The below code runs every frame captured through the model and plays respective audio on object detection.
// Function to play audio on detection void playAudio(const unsigned char* audioArray) { unsigned int audioLength = 35884; for (unsigned int i = 44; i < audioLength; i++) { uint8_t sample = pgm_read_byte(&audioArray[i]); analogWrite(SpeakerPin,sample); delayMicroseconds(1000000 / sampleRate); } } // object detection usage #if EI_CLASSIFIER_OBJECT_DETECTION == 1 bool bb_found = result.bounding_boxes[0].value > 0; for (size_t ix = 0; ix < result.bounding_boxes_count; ix++) { auto bb = result.bounding_boxes[ix]; if (bb.value == 0) { continue; } ei_printf(" %s (%f) [ x: %u, y: %u, width: %u, height: %u ]\n", bb.label, bb.value, bb.x, bb.y, bb.width, bb.height); if (bb.label == "person" && bb.value >= 0.8){ playAudio(person_wav); ei_delay(2000) } else if (bb.label == "car" && bb.value >= 0.8){ playAudio(car_wav); ei_delay(2000); } } if (!bb_found) { ei_printf(" No objects found\n"); } #else for (size_t ix = 0; ix < EI_CLASSIFIER_LABEL_COUNT; ix++) { ei_printf(" %s: %.5f\n", result.classification[ix].label,result.classification[ix].value); } #endif
This chapters covers the summary of the entire project, what was achieved, challenges encountered during design, implementation and testing and recommendations.
The main objective was to design a machine learning model that would be able to classify images of people and car, and run locally on the microcontroller. This was achieved and the model had a 0.9 validation accuracy, which was within the expected range. Converting the model to Arduino library dropped the accuracy to 0.85, which was within the expected range. On running the model locally, inferencing time was 500ms to 700ms which was near real time.
The secondary objectives were to power the device with a constant 5v portable power supply and to design an audio system. The voltage regulation worked and provided a constant 5v. The audio system proved challenging as there were no compatible libraries to work with it as discussed in the previous chapter. Testing on the new code had elements of audible high frequency tones that cancelled out the expected voice.
Upon implementing the circuit and the program, image classification was successful but displaying the results was only possible on a serial monitor as audio playing was not possible as per the time of this report.
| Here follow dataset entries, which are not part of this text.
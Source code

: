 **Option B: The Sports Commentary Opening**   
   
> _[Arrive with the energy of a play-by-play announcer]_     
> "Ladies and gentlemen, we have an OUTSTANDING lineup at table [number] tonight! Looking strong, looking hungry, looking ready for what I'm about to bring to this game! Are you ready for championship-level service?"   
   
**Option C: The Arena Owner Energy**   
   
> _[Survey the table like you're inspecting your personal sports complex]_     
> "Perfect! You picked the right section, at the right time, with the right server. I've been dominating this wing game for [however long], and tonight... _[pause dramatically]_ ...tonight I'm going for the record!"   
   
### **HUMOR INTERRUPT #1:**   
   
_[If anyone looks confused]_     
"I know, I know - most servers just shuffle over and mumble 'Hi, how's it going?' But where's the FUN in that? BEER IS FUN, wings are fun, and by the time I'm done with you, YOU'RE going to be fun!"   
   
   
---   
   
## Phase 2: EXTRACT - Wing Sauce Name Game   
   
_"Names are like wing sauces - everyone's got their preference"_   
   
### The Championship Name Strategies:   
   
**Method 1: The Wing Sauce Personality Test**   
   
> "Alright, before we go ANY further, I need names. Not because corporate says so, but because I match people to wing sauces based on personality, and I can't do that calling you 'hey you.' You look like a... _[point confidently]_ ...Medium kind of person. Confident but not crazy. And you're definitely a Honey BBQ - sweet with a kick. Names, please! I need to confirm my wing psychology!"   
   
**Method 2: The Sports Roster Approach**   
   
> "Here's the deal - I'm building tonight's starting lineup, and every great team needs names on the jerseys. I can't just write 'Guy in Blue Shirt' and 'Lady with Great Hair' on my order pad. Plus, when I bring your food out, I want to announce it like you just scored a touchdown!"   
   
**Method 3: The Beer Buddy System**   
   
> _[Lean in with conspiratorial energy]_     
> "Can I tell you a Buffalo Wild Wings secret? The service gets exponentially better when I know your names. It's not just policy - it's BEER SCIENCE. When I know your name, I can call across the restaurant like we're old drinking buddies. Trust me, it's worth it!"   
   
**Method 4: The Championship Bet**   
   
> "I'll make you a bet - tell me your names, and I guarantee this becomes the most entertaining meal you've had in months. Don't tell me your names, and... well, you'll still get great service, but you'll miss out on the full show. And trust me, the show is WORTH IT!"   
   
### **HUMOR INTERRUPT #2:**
5.4Applications of the system
With improvement to the audio, the system can be used to help the blind navigate areas with high traffic of both people and cars. This can limit injuries that can occur from collision.
Further improvement of the model can be made to have a wide range of objects detected thus useful in day to day applications.
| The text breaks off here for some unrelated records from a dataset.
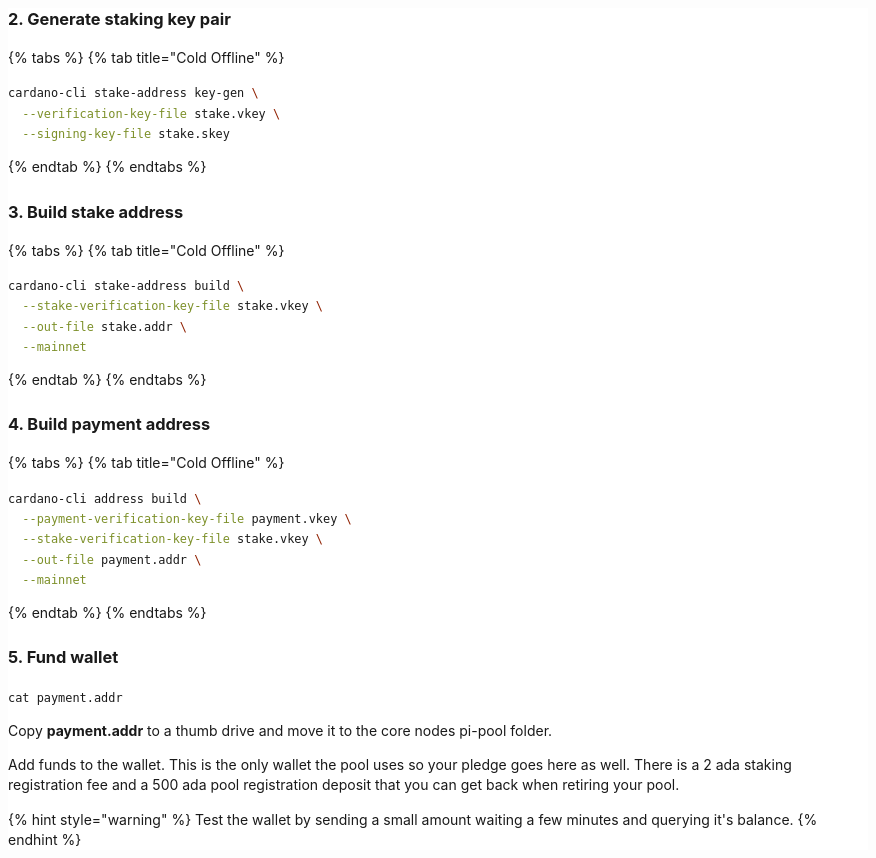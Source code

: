 ### 2. Generate staking key pair

{% tabs %}
{% tab title="Cold Offline" %}
```bash
cardano-cli stake-address key-gen \
  --verification-key-file stake.vkey \
  --signing-key-file stake.skey
```
{% endtab %}
{% endtabs %}

### 3. Build stake address

{% tabs %}
{% tab title="Cold Offline" %}
```bash
cardano-cli stake-address build \
  --stake-verification-key-file stake.vkey \
  --out-file stake.addr \
  --mainnet
```
{% endtab %}
{% endtabs %}

### 4. Build payment address

{% tabs %}
{% tab title="Cold Offline" %}
```bash
cardano-cli address build \
  --payment-verification-key-file payment.vkey \
  --stake-verification-key-file stake.vkey \
  --out-file payment.addr \
  --mainnet
```
{% endtab %}
{% endtabs %}

### 5. Fund wallet

```text
cat payment.addr
```

Copy **payment.addr** to a thumb drive and move it to the core nodes pi-pool folder.

Add funds to the wallet. This is the only wallet the pool uses so your pledge goes here as well. There is a 2 ada staking registration fee and a 500 ada pool registration deposit that you can get back when retiring your pool.

{% hint style="warning" %}
Test the wallet by sending a small amount waiting a few minutes and querying it's balance.
{% endhint %}
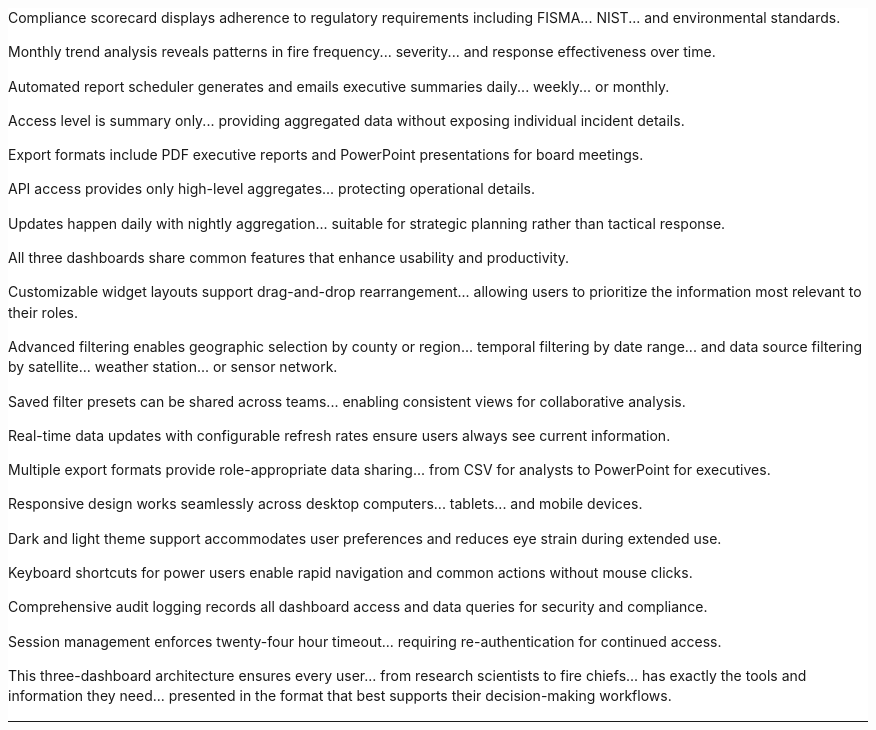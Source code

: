Compliance scorecard displays adherence to regulatory requirements including FISMA... NIST... and environmental standards.

Monthly trend analysis reveals patterns in fire frequency... severity... and response effectiveness over time.

Automated report scheduler generates and emails executive summaries daily... weekly... or monthly.

Access level is summary only... providing aggregated data without exposing individual incident details.

Export formats include PDF executive reports and PowerPoint presentations for board meetings.

API access provides only high-level aggregates... protecting operational details.

Updates happen daily with nightly aggregation... suitable for strategic planning rather than tactical response.


All three dashboards share common features that enhance usability and productivity.

Customizable widget layouts support drag-and-drop rearrangement... allowing users to prioritize the information most relevant to their roles.

Advanced filtering enables geographic selection by county or region... temporal filtering by date range... and data source filtering by satellite... weather station... or sensor network.

Saved filter presets can be shared across teams... enabling consistent views for collaborative analysis.

Real-time data updates with configurable refresh rates ensure users always see current information.

Multiple export formats provide role-appropriate data sharing... from CSV for analysts to PowerPoint for executives.

Responsive design works seamlessly across desktop computers... tablets... and mobile devices.

Dark and light theme support accommodates user preferences and reduces eye strain during extended use.

Keyboard shortcuts for power users enable rapid navigation and common actions without mouse clicks.

Comprehensive audit logging records all dashboard access and data queries for security and compliance.

Session management enforces twenty-four hour timeout... requiring re-authentication for continued access.


This three-dashboard architecture ensures every user... from research scientists to fire chiefs... has exactly the tools and information they need... presented in the format that best supports their decision-making workflows.

---
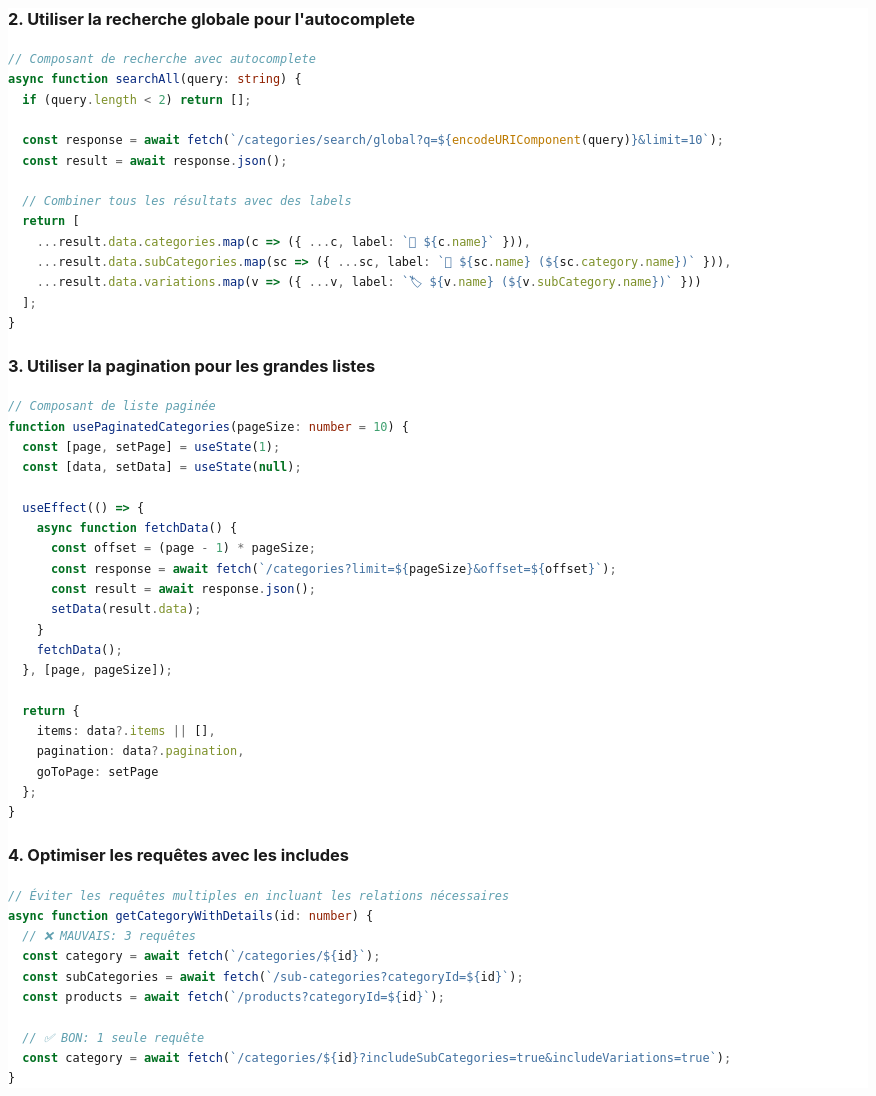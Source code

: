 ### 2. Utiliser la recherche globale pour l'autocomplete

```typescript
// Composant de recherche avec autocomplete
async function searchAll(query: string) {
  if (query.length < 2) return [];

  const response = await fetch(`/categories/search/global?q=${encodeURIComponent(query)}&limit=10`);
  const result = await response.json();

  // Combiner tous les résultats avec des labels
  return [
    ...result.data.categories.map(c => ({ ...c, label: `📁 ${c.name}` })),
    ...result.data.subCategories.map(sc => ({ ...sc, label: `📂 ${sc.name} (${sc.category.name})` })),
    ...result.data.variations.map(v => ({ ...v, label: `🏷️ ${v.name} (${v.subCategory.name})` }))
  ];
}
```

### 3. Utiliser la pagination pour les grandes listes

```typescript
// Composant de liste paginée
function usePaginatedCategories(pageSize: number = 10) {
  const [page, setPage] = useState(1);
  const [data, setData] = useState(null);

  useEffect(() => {
    async function fetchData() {
      const offset = (page - 1) * pageSize;
      const response = await fetch(`/categories?limit=${pageSize}&offset=${offset}`);
      const result = await response.json();
      setData(result.data);
    }
    fetchData();
  }, [page, pageSize]);

  return {
    items: data?.items || [],
    pagination: data?.pagination,
    goToPage: setPage
  };
}
```

### 4. Optimiser les requêtes avec les includes

```typescript
// Éviter les requêtes multiples en incluant les relations nécessaires
async function getCategoryWithDetails(id: number) {
  // ❌ MAUVAIS: 3 requêtes
  const category = await fetch(`/categories/${id}`);
  const subCategories = await fetch(`/sub-categories?categoryId=${id}`);
  const products = await fetch(`/products?categoryId=${id}`);

  // ✅ BON: 1 seule requête
  const category = await fetch(`/categories/${id}?includeSubCategories=true&includeVariations=true`);
}
```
This project covered a wide range of study, thus enabled us to learn. Some of the concepts we learnt were on machine learning and how neural networks are designed. We designed a convolution neural network, this helping us understand concepts involved in deep learning. Working with audio also helped us understand how sampling affects different audio formats and how to dump any audio to it’s respective digital bits. By conducting this study, we were able to learn how concepts we learnt in previous school units are used to develop circuits in the real world.
This project was conducted mostly using Google colab, which at times the GPUs were not a available thus training speed was limited by the CPU.
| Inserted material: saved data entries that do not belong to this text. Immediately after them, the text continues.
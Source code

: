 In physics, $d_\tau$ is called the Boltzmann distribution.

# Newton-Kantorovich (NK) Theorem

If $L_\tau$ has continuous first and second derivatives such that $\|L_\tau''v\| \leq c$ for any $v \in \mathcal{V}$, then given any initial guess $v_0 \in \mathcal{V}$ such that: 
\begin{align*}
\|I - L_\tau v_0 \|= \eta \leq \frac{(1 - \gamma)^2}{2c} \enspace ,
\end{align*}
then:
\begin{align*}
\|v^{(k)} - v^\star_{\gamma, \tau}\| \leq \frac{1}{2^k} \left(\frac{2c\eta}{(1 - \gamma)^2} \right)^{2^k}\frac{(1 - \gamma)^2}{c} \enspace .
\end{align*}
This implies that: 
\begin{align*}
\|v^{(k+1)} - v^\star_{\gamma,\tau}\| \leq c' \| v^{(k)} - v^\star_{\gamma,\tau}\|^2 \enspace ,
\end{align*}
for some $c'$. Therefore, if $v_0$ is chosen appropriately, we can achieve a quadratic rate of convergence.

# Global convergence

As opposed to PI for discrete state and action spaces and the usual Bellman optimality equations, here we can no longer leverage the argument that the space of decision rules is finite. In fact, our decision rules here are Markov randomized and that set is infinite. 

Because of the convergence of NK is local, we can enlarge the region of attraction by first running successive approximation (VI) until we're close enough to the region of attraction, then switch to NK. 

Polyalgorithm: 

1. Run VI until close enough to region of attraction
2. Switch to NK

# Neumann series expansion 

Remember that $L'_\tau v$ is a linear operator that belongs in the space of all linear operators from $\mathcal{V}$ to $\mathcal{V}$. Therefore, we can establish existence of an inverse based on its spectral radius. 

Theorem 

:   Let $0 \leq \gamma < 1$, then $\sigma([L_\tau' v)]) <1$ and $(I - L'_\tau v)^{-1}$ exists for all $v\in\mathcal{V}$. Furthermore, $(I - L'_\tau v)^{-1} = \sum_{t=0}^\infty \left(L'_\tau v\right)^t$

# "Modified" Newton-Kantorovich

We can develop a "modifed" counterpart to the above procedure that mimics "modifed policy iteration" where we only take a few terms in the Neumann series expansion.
Another challenge faced was lack of compatible audio library this resulting to using pwm to play the audio. This resulted in loss of quality of the expected audio.
In order to improve the device, some of the recommendations that can be done are:
• Finding a way to have Audio without relying on pwm.
• Improving the voltage supply circuit to have sufficient voltage and avoid the stated voltage drops.
• Using a stronger tactile feedback mechanism rather than relying on Piezoelectric Vibrator.
In conclusion, the device that was proposed in this project was implemented and constructed. The main objective being to be able to detect people and cars was achieved by use of CNN model. This model was ported to a lite format that was converted to arduino compatible library, which was later uploaded to the device. Inferencing worked as expected with a 0.9 accuracy. Audio playback was not possible as per the time of this report but fixes are being worked on.